The area of concentration in my PhD was South Asia. My dissertation focused on Indian Buddhist philosophy, but I found it important to situate that thought in its wider Indian intellectual context. Most of my coursework and general exams at Harvard addressed Indian thought in this broader sense. Until recently, though, non-Buddhist Indian philosophy had not been a central focus of my scholarly life and output. I taught introductions to Hindu tradition at Colorado College and Stonehill, but these addressed a wider swath of such tradition than philosophical thought per se. I had written plenty about non-Buddhist Indian philosophy on my philosophical blog Love of All Wisdom, but had not given it significantly more attention than Buddhist or Western thought.
In 2014, though, much of my scholarly attention has been focused on three major projects in non-Buddhist Indian thought. I have been blessed with a part-time appointment as Lecturer in Boston University's philosophy department, teaching BU's only course in Indian philosophy. I selected content with an eye to a key but oft-neglected dimension of Indian thought: the connection between theoretical and practical philosophy, the ethical and other applied implications of the often abstract Indian metaphysical and epistemological reasoning.
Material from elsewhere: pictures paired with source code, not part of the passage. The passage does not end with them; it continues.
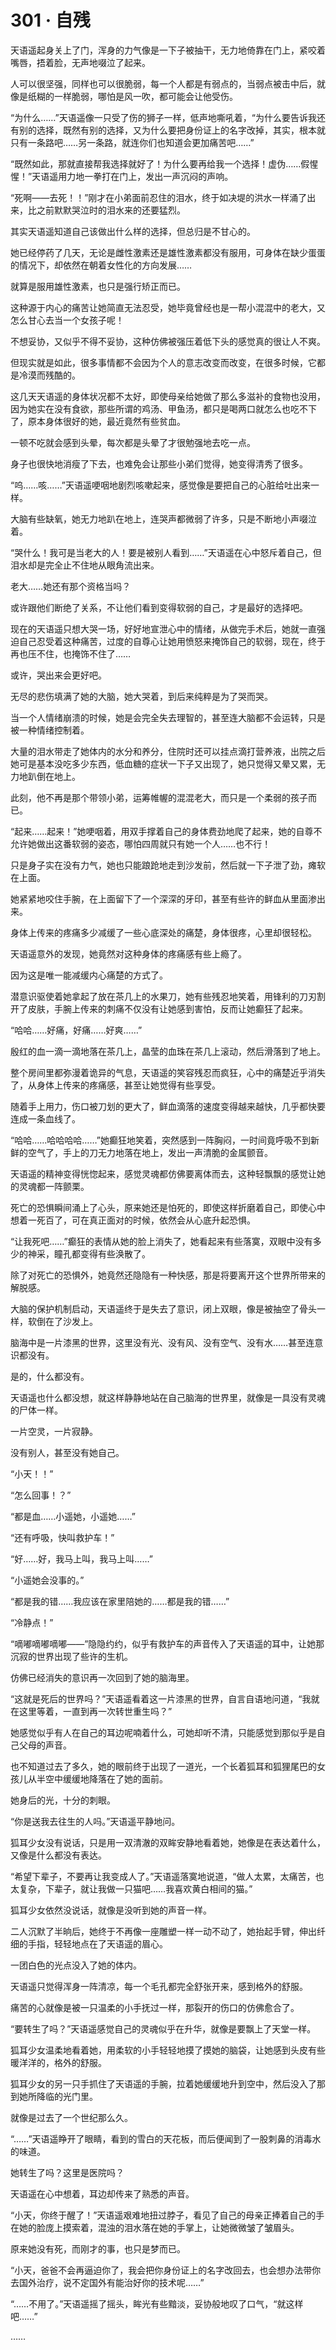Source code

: # 301 · 自残

天语遥起身关上了门，浑身的力气像是一下子被抽干，无力地倚靠在门上，紧咬着嘴唇，捂着脸，无声地啜泣了起来。

人可以很坚强，同样也可以很脆弱，每一个人都是有弱点的，当弱点被击中后，就像是纸糊的一样脆弱，哪怕是风一吹，都可能会让他受伤。

“为什么……”天语遥像一只受了伤的狮子一样，低声地嘶吼着，“为什么要告诉我还有别的选择，既然有别的选择，又为什么要把身份证上的名字改掉，其实，根本就只有一条路吧……另一条路，就连你们也知道会更加痛苦吧……”

“既然如此，那就直接帮我选择就好了！为什么要再给我一个选择！虚伪……假惺惺！”天语遥用力地一拳打在门上，发出一声沉闷的声响。

“死啊——去死！！”刚才在小弟面前忍住的泪水，终于如决堤的洪水一样涌了出来，比之前默默哭泣时的泪水来的还要猛烈。

其实天语遥知道自己该做出什么样的选择，但总归是不甘心的。

她已经停药了几天，无论是雌性激素还是雄性激素都没有服用，可身体在缺少蛋蛋的情况下，却依然在朝着女性化的方向发展……

就算是服用雄性激素，也只是强行矫正而已。

这种源于内心的痛苦让她简直无法忍受，她毕竟曾经也是一帮小混混中的老大，又怎么甘心去当一个女孩子呢！

不想妥协，又似乎不得不妥协，这种仿佛被强压着低下头的感觉真的很让人不爽。

但现实就是如此，很多事情都不会因为个人的意志改变而改变，在很多时候，它都是冷漠而残酷的。

这几天天语遥的身体状况都不太好，即使母亲给她做了那么多滋补的食物也没用，因为她实在没有食欲，那些所谓的鸡汤、甲鱼汤，都只是喝两口就怎么也吃不下了，原本身体很好的她，最近竟然有些贫血。

一顿不吃就会感到头晕，每次都是头晕了才很勉强地去吃一点。

身子也很快地消瘦了下去，也难免会让那些小弟们觉得，她变得清秀了很多。

“呜……咳……”天语遥哽咽地剧烈咳嗽起来，感觉像是要把自己的心脏给吐出来一样。

大脑有些缺氧，她无力地趴在地上，连哭声都微弱了许多，只是不断地小声啜泣着。

“哭什么！我可是当老大的人！要是被别人看到……”天语遥在心中怒斥着自己，但泪水却是完全止不住地从眼角流出来。

老大……她还有那个资格当吗？

或许跟他们断绝了关系，不让他们看到变得软弱的自己，才是最好的选择吧。

现在的天语遥只想大哭一场，好好地宣泄心中的情绪，从做完手术后，她就一直强迫自己忍受着这种痛苦，过度的自尊心让她用愤怒来掩饰自己的软弱，现在，终于再也压不住，也掩饰不住了……

或许，哭出来会更好吧。

无尽的悲伤填满了她的大脑，她大哭着，到后来纯粹是为了哭而哭。

当一个人情绪崩溃的时候，她是会完全失去理智的，甚至连大脑都不会运转，只是被一种情绪控制着。

大量的泪水带走了她体内的水分和养分，住院时还可以挂点滴打营养液，出院之后她可是基本没吃多少东西，低血糖的症状一下子又出现了，她只觉得又晕又累，无力地趴倒在地上。

此刻，他不再是那个带领小弟，运筹帷幄的混混老大，而只是一个柔弱的孩子而已。

“起来……起来！”她哽咽着，用双手撑着自己的身体费劲地爬了起来，她的自尊不允许她做出这番软弱的姿态，哪怕四周就只有她一个人……也不行！

只是身子实在没有力气，她也只能踉跄地走到沙发前，然后就一下子泄了劲，瘫软在上面。

她紧紧地咬住手腕，在上面留下了一个深深的牙印，甚至有些许的鲜血从里面渗出来。

身体上传来的疼痛多少减缓了一些心底深处的痛楚，身体很疼，心里却很轻松。

天语遥意外的发现，她竟然对这种身体的疼痛感有些上瘾了。

因为这是唯一能减缓内心痛楚的方式了。

潜意识驱使着她拿起了放在茶几上的水果刀，她有些残忍地笑着，用锋利的刀刃割开了皮肤，手腕上传来的刺痛不仅没有让她感到害怕，反而让她癫狂了起来。

“哈哈……好痛，好痛……好爽……”

殷红的血一滴一滴地落在茶几上，晶莹的血珠在茶几上滚动，然后滑落到了地上。

整个房间里都弥漫着诡异的气息，天语遥的笑容残忍而疯狂，心中的痛楚近乎消失了，从身体上传来的疼痛感，甚至让她觉得有些享受。

随着手上用力，伤口被刀划的更大了，鲜血滴落的速度变得越来越快，几乎都快要连成一条血线了。

“哈哈……哈哈哈哈……”她癫狂地笑着，突然感到一阵胸闷，一时间竟呼吸不到新鲜的空气了，手上的刀无力地落在地上，发出一声清脆的金属颤音。

天语遥的精神变得恍惚起来，感觉灵魂都仿佛要离体而去，这种轻飘飘的感觉让她的灵魂都一阵颤栗。

死亡的恐惧瞬间涌上了心头，原来她还是怕死的，即使这样折磨着自己，即使心中想着一死百了，可在真正面对的时候，依然会从心底升起恐惧。

“让我死吧……”癫狂的表情从她的脸上消失了，她看起来有些落寞，双眼中没有多少的神采，瞳孔都变得有些涣散了。

除了对死亡的恐惧外，她竟然还隐隐有一种快感，那是将要离开这个世界所带来的解脱感。

大脑的保护机制启动，天语遥终于是失去了意识，闭上双眼，像是被抽空了骨头一样，软倒在了沙发上。

脑海中是一片漆黑的世界，这里没有光、没有风、没有空气、没有水……甚至连意识都没有。

是的，什么都没有。

天语遥也什么都没想，就这样静静地站在自己脑海的世界里，就像是一具没有灵魂的尸体一样。

一片空灵，一片寂静。

没有别人，甚至没有她自己。

“小天！！”

“怎么回事！？”

“都是血……小遥她，小遥她……”

“还有呼吸，快叫救护车！”

“好……好，我马上叫，我马上叫……”

“小遥她会没事的。”

“都是我的错……我应该在家里陪她的……都是我的错……”

“冷静点！”

“嘀嘟嘀嘟嘀嘟——”隐隐约约，似乎有救护车的声音传入了天语遥的耳中，让她那沉寂的世界出现了些许的生机。

仿佛已经消失的意识再一次回到了她的脑海里。

“这就是死后的世界吗？”天语遥看着这一片漆黑的世界，自言自语地问道，“我就在这里等着，一直到再一次转世重生吗？”

她感觉似乎有人在自己的耳边呢喃着什么，可她却听不清，只能感觉到那似乎是自己父母的声音。

也不知道过去了多久，她的眼前终于出现了一道光，一个长着狐耳和狐狸尾巴的女孩儿从半空中缓缓地降落在了她的面前。

她身后的光，十分的刺眼。

“你是送我去往生的人吗。”天语遥平静地问。

狐耳少女没有说话，只是用一双清澈的双眸安静地看着她，她像是在表达着什么，又像是什么都没有表达。

“希望下辈子，不要再让我变成人了。”天语遥落寞地说道，“做人太累，太痛苦，也太复杂，下辈子，就让我做一只猫吧……我喜欢黄白相间的猫。”

狐耳少女依然没说话，就像是没听到她的声音一样。

二人沉默了半晌后，她终于不再像一座雕塑一样一动不动了，她抬起手臂，伸出纤细的手指，轻轻地点在了天语遥的眉心。

一团白色的光点没入了她的体内。

天语遥只觉得浑身一阵清凉，每一个毛孔都完全舒张开来，感到格外的舒服。

痛苦的心就像是被一只温柔的小手抚过一样，那裂开的伤口的仿佛愈合了。

“要转生了吗？”天语遥感觉自己的灵魂似乎在升华，就像是要飘上了天堂一样。

狐耳少女温柔地看着她，用柔软的小手轻轻地摸了摸她的脑袋，让她感到头皮有些暖洋洋的，格外的舒服。

狐耳少女的另一只手抓住了天语遥的手腕，拉着她缓缓地升到空中，然后没入了那到她所降临的光门里。

就像是过去了一个世纪那么久。

“……”天语遥睁开了眼睛，看到的雪白的天花板，而后便闻到了一股刺鼻的消毒水的味道。

她转生了吗？这里是医院吗？

天语遥在心中想着，耳边却传来了熟悉的声音。

“小天，你终于醒了！”天语遥艰难地扭过脖子，看见了自己的母亲正捧着自己的手在她的脸庞上摸索着，混浊的泪水落在她的手掌上，让她微微皱了皱眉头。

原来她没有死，而刚才的事，也只是梦而已。

“小天，爸爸不会再逼迫你了，我会把你身份证上的名字改回去，也会想办法带你去国外治疗，说不定国外有能治好你的技术呢……”

“……不用了。”天语遥摇了摇头，眸光有些黯淡，妥协般地叹了口气，“就这样吧……”

……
Feel free to explore my syllabus, my course evaluations, and the student final papers I posted online (with students' permission, of course).
In addition, I am one of the creators of the Indian Philosophy Blog, a group blog for junior scholars of Indian thought to share their emerging reflections on it. I now cross-post my Love of All Wisdom posts there when they address Indian thought, as well as posting announcements of new developments in the area, and I comment actively on others' posts.
Finally, I have written an entry on ethics for Oxford University Press's online bibliography on Hinduism, which has just been approved for publication. It is in copy-editing and should be out later this year.